[[ Given data, beginning ]]

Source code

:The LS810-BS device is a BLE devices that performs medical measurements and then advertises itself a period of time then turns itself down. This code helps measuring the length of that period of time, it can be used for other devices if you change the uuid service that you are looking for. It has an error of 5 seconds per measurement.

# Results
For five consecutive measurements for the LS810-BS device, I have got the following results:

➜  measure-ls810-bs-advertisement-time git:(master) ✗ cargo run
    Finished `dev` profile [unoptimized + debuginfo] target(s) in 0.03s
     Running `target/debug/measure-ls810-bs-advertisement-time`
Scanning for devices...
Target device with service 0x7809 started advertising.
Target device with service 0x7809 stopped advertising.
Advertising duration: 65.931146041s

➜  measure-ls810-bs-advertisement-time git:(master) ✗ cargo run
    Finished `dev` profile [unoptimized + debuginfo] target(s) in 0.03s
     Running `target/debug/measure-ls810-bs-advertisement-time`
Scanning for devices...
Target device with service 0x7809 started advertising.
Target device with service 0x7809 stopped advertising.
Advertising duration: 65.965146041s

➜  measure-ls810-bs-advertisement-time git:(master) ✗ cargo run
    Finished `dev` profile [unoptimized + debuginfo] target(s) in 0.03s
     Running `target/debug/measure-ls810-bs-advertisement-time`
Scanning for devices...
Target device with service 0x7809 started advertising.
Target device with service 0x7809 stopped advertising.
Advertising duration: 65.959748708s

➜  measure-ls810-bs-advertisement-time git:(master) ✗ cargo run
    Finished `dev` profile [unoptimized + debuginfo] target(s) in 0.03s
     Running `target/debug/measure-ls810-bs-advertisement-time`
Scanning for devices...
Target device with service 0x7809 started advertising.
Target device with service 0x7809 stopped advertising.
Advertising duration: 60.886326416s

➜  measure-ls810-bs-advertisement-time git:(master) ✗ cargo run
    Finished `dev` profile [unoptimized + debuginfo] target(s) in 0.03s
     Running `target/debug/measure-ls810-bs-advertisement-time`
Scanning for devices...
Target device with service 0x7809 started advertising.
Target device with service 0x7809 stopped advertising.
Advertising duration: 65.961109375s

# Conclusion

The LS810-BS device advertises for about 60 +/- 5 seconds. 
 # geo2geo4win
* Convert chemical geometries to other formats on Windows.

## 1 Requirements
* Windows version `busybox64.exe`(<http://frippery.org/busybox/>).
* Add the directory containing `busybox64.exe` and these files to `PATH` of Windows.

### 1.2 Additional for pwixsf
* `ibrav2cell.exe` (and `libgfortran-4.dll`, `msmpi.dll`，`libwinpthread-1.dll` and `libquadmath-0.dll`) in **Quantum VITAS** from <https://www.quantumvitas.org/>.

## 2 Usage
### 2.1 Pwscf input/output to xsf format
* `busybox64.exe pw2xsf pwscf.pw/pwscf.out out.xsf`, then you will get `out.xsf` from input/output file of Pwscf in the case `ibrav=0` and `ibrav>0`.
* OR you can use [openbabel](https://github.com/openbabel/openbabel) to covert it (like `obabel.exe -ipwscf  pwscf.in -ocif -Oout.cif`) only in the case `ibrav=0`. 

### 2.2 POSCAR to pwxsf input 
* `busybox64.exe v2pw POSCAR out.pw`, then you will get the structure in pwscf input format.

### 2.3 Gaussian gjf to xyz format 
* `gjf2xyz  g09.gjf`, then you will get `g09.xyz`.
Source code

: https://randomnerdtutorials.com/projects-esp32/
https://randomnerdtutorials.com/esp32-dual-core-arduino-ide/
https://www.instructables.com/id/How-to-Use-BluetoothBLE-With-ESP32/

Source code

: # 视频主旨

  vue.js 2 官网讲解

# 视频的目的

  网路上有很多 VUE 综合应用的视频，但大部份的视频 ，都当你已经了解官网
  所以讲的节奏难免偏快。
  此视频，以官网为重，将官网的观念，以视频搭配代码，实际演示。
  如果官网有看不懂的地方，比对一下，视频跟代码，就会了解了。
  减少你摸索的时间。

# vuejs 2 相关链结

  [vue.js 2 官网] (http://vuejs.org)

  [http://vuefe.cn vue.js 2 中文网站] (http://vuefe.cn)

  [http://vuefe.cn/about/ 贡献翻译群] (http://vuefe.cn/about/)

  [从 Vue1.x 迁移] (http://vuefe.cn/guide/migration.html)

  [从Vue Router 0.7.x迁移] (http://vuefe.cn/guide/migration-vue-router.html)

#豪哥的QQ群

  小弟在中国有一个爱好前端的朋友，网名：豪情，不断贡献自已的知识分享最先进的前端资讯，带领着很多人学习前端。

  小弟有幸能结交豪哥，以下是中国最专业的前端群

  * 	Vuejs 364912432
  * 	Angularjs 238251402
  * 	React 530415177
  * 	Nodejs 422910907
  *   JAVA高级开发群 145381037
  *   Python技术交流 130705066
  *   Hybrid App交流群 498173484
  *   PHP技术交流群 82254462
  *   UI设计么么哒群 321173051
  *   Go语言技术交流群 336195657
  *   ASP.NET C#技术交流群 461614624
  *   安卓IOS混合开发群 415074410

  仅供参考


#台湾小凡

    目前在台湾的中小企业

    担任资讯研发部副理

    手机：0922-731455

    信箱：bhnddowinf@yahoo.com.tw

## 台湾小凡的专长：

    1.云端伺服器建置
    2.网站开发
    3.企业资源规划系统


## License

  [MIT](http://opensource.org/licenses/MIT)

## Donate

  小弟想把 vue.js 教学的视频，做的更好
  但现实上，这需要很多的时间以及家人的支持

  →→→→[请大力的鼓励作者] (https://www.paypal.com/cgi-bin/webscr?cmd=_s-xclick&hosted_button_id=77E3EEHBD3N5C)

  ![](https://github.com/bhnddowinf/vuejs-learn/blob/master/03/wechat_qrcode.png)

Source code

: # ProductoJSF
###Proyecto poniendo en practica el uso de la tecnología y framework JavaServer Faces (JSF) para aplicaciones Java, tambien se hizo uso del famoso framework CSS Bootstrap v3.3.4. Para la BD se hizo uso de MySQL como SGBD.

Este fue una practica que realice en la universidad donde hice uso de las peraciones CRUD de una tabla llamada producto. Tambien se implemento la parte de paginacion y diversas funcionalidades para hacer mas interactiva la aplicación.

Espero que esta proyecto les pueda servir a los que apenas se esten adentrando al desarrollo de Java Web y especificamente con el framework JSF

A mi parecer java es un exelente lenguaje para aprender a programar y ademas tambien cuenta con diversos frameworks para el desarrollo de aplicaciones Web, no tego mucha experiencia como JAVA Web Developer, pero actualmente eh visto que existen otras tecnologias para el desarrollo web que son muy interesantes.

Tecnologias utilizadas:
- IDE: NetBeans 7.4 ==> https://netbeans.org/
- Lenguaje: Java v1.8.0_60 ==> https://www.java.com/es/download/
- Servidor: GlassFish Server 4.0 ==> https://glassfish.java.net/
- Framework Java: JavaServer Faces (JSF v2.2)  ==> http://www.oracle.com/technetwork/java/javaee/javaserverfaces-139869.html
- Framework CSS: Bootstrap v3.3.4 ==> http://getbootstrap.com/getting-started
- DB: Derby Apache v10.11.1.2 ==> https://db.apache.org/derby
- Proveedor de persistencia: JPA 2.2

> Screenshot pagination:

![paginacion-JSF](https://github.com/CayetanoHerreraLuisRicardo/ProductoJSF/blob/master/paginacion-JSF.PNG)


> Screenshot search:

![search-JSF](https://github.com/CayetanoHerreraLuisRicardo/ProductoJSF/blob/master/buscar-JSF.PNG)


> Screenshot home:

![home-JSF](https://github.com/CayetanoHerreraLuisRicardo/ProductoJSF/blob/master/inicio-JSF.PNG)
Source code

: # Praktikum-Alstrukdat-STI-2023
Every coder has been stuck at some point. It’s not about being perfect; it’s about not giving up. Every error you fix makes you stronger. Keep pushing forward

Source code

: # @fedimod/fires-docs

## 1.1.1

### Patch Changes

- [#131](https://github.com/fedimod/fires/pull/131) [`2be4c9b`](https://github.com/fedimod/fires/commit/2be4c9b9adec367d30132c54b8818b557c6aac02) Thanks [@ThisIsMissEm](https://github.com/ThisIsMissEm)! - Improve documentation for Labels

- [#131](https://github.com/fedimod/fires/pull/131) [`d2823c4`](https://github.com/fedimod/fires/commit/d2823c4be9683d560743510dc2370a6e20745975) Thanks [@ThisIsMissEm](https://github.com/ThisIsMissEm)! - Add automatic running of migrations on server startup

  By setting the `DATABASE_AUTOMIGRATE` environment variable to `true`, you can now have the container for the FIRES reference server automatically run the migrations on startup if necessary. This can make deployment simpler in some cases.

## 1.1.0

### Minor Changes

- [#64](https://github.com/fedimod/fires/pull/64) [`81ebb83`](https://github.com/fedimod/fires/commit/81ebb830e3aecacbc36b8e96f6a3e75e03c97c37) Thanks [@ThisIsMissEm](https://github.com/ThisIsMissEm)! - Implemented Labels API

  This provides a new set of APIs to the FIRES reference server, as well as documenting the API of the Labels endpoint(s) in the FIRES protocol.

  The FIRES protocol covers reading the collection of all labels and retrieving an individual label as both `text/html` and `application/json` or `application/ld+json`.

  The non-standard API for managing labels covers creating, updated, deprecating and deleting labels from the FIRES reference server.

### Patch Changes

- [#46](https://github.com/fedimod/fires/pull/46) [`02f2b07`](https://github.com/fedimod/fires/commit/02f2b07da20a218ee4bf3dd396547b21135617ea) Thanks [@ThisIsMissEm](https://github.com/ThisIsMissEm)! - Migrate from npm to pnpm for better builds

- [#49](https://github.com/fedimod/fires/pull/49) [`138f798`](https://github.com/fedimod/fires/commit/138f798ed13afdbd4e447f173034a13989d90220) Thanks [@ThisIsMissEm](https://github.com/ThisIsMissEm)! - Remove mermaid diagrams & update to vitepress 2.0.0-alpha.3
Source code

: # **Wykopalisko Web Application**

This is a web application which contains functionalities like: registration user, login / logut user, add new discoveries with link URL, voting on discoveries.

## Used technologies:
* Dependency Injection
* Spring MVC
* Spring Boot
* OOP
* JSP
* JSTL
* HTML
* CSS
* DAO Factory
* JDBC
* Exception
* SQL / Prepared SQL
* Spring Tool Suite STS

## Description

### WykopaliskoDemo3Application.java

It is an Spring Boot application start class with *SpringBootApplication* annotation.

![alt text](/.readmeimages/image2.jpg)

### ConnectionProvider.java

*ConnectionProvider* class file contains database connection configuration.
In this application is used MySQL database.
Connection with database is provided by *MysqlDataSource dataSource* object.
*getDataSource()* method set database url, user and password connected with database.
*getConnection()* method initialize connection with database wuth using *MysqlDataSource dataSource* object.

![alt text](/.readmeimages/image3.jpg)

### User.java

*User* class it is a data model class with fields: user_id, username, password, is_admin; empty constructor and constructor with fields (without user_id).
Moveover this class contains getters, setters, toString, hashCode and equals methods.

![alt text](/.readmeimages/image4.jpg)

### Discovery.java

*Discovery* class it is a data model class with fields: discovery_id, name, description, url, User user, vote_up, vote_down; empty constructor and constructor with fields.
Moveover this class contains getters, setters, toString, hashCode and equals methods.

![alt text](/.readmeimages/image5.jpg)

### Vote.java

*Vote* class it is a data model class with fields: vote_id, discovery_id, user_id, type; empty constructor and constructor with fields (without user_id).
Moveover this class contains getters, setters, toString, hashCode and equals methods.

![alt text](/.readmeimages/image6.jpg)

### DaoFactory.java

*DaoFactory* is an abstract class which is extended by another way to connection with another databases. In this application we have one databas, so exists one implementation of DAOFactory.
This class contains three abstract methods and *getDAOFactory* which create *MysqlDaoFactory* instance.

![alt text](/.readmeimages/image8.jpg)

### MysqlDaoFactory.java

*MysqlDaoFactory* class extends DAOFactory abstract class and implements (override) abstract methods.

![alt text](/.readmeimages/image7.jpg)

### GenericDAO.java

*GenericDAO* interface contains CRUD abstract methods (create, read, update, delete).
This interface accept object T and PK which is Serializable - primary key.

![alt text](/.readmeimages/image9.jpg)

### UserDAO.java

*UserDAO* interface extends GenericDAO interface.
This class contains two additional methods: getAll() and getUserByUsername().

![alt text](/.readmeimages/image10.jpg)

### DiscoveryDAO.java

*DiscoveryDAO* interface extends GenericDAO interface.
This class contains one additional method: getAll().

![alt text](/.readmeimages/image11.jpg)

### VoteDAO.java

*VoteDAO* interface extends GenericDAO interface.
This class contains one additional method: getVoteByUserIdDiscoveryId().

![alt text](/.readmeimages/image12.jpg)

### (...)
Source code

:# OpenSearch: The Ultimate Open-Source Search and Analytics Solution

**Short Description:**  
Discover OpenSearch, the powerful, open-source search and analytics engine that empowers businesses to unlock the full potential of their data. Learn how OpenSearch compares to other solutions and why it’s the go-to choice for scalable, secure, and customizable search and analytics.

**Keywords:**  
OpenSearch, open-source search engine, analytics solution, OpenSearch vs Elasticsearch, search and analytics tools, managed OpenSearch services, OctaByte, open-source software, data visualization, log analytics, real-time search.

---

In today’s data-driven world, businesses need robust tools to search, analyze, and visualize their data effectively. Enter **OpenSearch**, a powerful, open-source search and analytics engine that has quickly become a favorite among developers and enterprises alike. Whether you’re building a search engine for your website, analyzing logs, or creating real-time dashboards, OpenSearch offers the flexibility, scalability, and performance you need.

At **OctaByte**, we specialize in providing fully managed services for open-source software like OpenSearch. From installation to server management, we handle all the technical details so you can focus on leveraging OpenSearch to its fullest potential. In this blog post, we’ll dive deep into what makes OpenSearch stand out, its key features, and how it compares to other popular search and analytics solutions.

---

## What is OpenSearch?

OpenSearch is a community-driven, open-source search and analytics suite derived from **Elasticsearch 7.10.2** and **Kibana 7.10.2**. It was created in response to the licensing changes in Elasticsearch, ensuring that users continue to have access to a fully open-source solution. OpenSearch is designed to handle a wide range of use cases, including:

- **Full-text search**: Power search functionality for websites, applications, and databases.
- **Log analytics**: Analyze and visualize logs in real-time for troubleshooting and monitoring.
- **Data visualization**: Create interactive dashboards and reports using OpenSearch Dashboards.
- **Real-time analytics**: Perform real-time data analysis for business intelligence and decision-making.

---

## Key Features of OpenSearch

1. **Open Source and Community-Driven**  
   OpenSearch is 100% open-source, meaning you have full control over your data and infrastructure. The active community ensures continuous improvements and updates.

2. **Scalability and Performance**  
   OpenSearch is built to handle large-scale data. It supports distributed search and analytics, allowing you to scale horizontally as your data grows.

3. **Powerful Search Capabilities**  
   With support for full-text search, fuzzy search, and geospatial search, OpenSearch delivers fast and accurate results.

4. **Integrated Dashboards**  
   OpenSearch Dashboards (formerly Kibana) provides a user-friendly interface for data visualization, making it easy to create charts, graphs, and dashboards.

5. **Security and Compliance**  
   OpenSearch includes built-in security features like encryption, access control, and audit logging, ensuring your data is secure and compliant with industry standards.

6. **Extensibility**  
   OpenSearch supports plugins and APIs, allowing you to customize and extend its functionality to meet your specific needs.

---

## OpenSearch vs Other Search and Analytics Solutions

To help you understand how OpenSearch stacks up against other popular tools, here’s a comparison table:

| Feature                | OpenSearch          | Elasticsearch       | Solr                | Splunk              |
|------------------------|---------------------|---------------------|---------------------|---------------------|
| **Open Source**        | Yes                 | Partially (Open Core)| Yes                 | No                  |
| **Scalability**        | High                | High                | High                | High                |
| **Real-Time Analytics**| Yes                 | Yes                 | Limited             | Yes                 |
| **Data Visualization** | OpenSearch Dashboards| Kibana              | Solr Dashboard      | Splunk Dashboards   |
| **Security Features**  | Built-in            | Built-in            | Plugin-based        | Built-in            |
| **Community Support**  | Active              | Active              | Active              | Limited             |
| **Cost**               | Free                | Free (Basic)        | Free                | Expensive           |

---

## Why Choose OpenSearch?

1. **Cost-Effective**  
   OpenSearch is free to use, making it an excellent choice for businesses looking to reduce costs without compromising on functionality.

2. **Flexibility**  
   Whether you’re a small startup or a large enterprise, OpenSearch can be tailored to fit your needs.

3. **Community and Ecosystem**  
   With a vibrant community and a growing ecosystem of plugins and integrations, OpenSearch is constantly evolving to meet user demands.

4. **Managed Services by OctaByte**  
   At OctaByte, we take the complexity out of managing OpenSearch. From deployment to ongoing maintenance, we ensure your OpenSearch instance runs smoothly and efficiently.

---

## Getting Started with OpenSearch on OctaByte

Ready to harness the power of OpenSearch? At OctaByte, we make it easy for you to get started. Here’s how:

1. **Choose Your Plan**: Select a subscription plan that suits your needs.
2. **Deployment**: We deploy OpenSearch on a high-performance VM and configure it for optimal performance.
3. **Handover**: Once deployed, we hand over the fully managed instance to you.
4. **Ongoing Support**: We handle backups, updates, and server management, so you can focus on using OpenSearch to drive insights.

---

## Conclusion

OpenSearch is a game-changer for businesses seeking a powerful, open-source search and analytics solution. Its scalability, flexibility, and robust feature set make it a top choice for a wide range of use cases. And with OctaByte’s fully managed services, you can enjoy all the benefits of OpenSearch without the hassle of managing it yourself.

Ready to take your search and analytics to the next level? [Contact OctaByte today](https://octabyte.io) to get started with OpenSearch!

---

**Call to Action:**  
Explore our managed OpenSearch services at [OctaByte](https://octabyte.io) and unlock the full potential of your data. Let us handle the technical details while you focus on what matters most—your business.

[[ Given data, end ]]

Directions
Give only the number of lines in the entries that contain "JavaServer".

Expected answer
2